Content starts
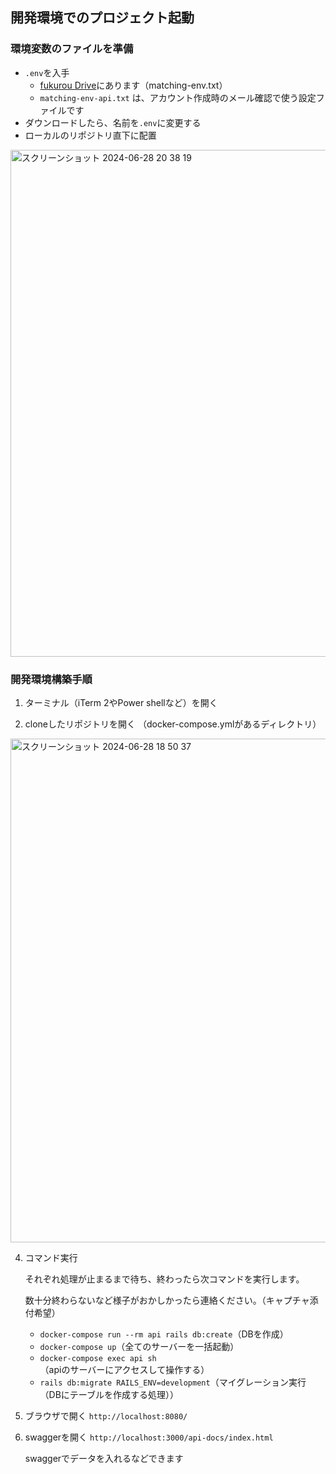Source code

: ## 開発環境でのプロジェクト起動
### 環境変数のファイルを準備
- `.env`を入手
  - [fukurou Drive](https://drive.google.com/drive/folders/1JDb9KpvwGzxm1AJRMaAd2phWjzGdfsau)にあります（matching-env.txt）
  - `matching-env-api.txt` は、アカウント作成時のメール確認で使う設定ファイルです
- ダウンロードしたら、名前を`.env`に変更する
- ローカルのリポジトリ直下に配置
<img width="811" alt="スクリーンショット 2024-06-28 20 38 19" src="https://github.com/fukurou-world/matching/assets/170231158/960e59bc-90e4-44e1-a190-f45ed64ef668">

### 開発環境構築手順

1. ターミナル（iTerm 2やPower shellなど）を開く

2. cloneしたリポジトリを開く
   （docker-compose.ymlがあるディレクトリ）

<img width="806" alt="スクリーンショット 2024-06-28 18 50 37" src="https://github.com/fukurou-world/matching/assets/170231158/7a0dcc47-da54-4151-936f-9f545dcbedf6">

4. コマンド実行

   それぞれ処理が止まるまで待ち、終わったら次コマンドを実行します。

   数十分終わらないなど様子がおかしかったら連絡ください。（キャプチャ添付希望）
   
   - `docker-compose run --rm api rails db:create`（DBを作成）
   - `docker-compose up`（全てのサーバーを一括起動）
   - `docker-compose exec api sh`（apiのサーバーにアクセスして操作する）
   - `rails db:migrate RAILS_ENV=development`（マイグレーション実行（DBにテーブルを作成する処理））
  
7. ブラウザで開く `http://localhost:8080/`
8. swaggerを開く `http://localhost:3000/api-docs/index.html`

   swaggerでデータを入れるなどできます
Content ends
If a line in the entries holds the string "localhost", count it, then state the total and nothing more.

### Exercise result:
2